▶ **EXERCISE GOAL**: When a line below contains the string "types", show that line.

▶ **DATA SUPPLIED**:
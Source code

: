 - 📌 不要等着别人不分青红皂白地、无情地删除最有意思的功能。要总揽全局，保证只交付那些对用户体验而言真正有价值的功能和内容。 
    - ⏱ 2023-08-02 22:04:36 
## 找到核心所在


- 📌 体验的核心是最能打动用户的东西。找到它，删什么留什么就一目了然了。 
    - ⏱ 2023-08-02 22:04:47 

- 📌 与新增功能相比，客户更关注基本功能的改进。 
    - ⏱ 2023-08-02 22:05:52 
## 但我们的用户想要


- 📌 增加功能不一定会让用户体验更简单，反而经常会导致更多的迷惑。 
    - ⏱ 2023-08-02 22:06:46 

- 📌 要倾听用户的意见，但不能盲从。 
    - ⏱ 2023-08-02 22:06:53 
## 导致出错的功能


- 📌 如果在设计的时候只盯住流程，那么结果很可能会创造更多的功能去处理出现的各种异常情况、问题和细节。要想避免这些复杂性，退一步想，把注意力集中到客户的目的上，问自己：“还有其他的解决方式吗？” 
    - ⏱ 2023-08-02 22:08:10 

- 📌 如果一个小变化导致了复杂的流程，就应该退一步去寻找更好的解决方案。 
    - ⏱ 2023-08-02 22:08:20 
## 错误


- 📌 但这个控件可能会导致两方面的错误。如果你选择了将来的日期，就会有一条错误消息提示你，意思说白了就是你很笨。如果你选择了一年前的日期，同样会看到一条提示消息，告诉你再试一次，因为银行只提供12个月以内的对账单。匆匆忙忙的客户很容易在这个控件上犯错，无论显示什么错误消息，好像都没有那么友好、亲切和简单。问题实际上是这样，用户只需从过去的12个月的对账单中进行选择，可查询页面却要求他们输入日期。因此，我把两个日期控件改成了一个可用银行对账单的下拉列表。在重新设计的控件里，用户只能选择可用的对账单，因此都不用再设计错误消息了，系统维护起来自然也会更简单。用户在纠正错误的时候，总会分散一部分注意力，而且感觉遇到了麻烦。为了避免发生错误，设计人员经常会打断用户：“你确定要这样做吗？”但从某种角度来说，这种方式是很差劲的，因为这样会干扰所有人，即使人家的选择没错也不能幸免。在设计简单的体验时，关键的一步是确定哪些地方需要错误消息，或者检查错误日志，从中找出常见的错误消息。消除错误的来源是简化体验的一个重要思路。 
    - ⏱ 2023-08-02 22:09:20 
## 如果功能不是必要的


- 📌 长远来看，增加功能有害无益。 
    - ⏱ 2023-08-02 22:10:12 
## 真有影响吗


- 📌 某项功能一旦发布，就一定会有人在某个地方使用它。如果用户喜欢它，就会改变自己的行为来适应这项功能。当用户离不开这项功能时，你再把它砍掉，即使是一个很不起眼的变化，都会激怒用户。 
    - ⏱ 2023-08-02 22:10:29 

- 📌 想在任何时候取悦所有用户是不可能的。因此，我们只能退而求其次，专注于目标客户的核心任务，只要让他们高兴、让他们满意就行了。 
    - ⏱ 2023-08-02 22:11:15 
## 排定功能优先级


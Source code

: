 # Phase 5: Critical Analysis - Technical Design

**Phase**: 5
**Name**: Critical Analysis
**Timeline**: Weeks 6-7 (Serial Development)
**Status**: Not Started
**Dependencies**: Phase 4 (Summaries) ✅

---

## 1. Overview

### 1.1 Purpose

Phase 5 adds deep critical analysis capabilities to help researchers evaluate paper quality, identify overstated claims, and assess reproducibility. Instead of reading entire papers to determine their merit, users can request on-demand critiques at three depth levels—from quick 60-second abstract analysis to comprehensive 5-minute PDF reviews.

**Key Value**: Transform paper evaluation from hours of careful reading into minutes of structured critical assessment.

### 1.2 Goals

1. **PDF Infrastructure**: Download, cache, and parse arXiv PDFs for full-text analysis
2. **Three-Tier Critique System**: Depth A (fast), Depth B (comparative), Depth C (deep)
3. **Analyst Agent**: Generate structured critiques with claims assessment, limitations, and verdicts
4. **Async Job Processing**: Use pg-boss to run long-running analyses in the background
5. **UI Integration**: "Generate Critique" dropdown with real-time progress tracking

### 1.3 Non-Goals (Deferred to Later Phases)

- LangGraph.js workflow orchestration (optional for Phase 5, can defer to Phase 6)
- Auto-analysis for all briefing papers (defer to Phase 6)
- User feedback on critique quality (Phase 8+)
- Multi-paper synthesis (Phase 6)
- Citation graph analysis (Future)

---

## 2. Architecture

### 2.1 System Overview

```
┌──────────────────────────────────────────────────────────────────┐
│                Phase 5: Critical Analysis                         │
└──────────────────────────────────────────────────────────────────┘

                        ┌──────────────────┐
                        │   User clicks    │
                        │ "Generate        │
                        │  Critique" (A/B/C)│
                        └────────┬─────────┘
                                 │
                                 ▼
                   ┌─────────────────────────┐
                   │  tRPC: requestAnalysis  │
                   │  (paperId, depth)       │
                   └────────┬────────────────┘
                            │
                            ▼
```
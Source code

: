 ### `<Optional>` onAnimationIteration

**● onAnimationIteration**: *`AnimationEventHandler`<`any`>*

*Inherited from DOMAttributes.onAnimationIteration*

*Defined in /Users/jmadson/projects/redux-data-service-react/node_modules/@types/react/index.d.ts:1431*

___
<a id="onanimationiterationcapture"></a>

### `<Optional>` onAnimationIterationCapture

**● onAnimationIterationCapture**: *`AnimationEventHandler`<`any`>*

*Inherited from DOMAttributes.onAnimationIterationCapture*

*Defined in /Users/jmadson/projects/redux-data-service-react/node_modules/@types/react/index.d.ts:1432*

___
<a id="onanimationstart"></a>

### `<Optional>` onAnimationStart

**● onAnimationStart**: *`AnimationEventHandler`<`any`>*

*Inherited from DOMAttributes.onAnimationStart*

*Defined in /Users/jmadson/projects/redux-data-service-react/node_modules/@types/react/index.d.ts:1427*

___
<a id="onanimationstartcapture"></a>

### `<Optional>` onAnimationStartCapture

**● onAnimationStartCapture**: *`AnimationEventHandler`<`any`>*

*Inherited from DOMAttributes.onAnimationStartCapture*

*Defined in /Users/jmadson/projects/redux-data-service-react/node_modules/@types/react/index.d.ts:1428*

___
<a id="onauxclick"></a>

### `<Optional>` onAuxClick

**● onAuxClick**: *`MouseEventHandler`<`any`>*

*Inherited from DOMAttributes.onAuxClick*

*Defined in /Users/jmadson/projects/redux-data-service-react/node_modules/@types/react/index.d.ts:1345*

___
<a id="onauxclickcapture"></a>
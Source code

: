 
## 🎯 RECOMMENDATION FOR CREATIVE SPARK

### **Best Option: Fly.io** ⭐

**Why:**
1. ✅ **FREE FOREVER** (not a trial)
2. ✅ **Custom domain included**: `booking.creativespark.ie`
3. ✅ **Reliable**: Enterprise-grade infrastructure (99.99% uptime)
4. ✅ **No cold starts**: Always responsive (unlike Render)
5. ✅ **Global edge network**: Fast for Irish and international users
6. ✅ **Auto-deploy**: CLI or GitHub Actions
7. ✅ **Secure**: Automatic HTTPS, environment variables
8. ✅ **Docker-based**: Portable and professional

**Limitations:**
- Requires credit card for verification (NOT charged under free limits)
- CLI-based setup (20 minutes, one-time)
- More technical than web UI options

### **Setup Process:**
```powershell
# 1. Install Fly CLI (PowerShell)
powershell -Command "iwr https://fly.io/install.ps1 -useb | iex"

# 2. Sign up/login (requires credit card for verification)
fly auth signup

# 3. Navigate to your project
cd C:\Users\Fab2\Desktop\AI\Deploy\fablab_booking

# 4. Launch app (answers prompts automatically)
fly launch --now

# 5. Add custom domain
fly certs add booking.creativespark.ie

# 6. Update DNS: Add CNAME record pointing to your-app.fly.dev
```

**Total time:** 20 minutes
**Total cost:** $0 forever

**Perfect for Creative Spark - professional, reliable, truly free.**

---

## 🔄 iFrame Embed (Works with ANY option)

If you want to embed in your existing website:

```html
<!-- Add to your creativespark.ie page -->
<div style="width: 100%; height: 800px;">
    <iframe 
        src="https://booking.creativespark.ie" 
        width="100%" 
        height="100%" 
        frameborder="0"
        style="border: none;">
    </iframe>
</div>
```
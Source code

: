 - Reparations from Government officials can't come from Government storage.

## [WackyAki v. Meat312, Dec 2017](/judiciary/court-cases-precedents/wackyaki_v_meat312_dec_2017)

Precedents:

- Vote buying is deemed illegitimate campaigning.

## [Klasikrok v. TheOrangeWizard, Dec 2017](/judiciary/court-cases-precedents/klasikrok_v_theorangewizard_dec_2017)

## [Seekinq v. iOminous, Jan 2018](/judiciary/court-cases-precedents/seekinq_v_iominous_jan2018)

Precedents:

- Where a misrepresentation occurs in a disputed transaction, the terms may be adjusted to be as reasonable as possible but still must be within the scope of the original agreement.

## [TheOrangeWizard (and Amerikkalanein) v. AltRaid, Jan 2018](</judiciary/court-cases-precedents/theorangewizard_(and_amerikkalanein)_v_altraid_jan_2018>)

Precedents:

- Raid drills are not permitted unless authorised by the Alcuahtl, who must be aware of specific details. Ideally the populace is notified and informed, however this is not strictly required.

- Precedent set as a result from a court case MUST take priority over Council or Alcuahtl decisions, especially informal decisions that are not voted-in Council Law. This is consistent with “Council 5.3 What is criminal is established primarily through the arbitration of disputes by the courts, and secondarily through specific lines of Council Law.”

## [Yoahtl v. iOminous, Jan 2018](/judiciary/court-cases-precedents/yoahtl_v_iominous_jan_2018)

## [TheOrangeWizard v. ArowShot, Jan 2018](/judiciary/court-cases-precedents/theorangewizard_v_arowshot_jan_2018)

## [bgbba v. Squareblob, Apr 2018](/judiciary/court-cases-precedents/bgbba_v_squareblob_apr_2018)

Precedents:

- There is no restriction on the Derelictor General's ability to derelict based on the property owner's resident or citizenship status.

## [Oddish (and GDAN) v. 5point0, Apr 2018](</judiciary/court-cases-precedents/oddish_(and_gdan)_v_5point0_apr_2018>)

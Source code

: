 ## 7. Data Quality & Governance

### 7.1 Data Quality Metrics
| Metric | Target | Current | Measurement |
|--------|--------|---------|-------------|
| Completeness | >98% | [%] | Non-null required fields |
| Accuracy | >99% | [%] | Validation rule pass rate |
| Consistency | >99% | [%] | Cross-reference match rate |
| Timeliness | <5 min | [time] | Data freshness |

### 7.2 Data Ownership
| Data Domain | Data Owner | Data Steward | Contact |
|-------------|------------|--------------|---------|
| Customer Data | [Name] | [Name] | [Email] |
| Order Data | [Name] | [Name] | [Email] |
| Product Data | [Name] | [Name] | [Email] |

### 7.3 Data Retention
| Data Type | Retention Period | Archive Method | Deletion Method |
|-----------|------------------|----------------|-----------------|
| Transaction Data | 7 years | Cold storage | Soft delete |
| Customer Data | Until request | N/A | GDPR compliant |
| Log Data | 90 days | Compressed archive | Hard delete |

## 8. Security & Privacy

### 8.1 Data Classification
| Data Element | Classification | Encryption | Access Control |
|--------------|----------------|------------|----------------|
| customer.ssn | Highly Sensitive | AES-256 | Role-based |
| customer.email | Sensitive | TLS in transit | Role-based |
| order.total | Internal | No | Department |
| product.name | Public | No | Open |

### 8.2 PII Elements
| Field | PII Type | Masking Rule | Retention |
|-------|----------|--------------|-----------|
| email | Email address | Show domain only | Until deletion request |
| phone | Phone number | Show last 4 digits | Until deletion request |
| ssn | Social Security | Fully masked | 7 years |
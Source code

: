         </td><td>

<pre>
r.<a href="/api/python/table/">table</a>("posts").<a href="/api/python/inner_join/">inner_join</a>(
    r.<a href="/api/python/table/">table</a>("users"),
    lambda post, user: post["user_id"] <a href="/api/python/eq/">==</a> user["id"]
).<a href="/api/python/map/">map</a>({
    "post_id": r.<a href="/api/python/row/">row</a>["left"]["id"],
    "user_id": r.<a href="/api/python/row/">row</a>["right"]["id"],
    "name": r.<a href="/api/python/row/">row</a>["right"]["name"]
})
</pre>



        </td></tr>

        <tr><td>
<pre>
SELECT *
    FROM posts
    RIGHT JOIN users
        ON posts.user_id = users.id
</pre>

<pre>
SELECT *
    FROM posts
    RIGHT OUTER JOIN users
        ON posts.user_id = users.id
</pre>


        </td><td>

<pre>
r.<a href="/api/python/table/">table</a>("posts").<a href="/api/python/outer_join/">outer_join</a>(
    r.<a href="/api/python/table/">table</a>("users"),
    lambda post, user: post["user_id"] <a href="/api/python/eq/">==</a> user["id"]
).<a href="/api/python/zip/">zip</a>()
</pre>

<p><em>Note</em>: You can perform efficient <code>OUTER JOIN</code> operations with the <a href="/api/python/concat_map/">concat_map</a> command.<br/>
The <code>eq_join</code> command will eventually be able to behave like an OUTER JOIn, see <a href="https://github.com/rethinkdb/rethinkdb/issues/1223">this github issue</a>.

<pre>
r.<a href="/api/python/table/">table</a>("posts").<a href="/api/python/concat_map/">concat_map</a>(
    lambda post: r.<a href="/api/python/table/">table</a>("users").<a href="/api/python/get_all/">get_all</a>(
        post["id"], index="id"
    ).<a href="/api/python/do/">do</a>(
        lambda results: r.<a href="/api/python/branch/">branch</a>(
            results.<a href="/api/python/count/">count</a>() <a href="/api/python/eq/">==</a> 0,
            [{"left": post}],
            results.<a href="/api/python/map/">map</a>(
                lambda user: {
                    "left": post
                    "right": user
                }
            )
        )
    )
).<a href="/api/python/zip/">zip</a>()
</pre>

▶ **ANSWER SECTION**:
*Defined in /Users/jmadson/projects/redux-data-service-react/node_modules/@types/react/index.d.ts:1431*
*Defined in /Users/jmadson/projects/redux-data-service-react/node_modules/@types/react/index.d.ts:1432*
*Defined in /Users/jmadson/projects/redux-data-service-react/node_modules/@types/react/index.d.ts:1427*
*Defined in /Users/jmadson/projects/redux-data-service-react/node_modules/@types/react/index.d.ts:1428*
*Defined in /Users/jmadson/projects/redux-data-service-react/node_modules/@types/react/index.d.ts:1345*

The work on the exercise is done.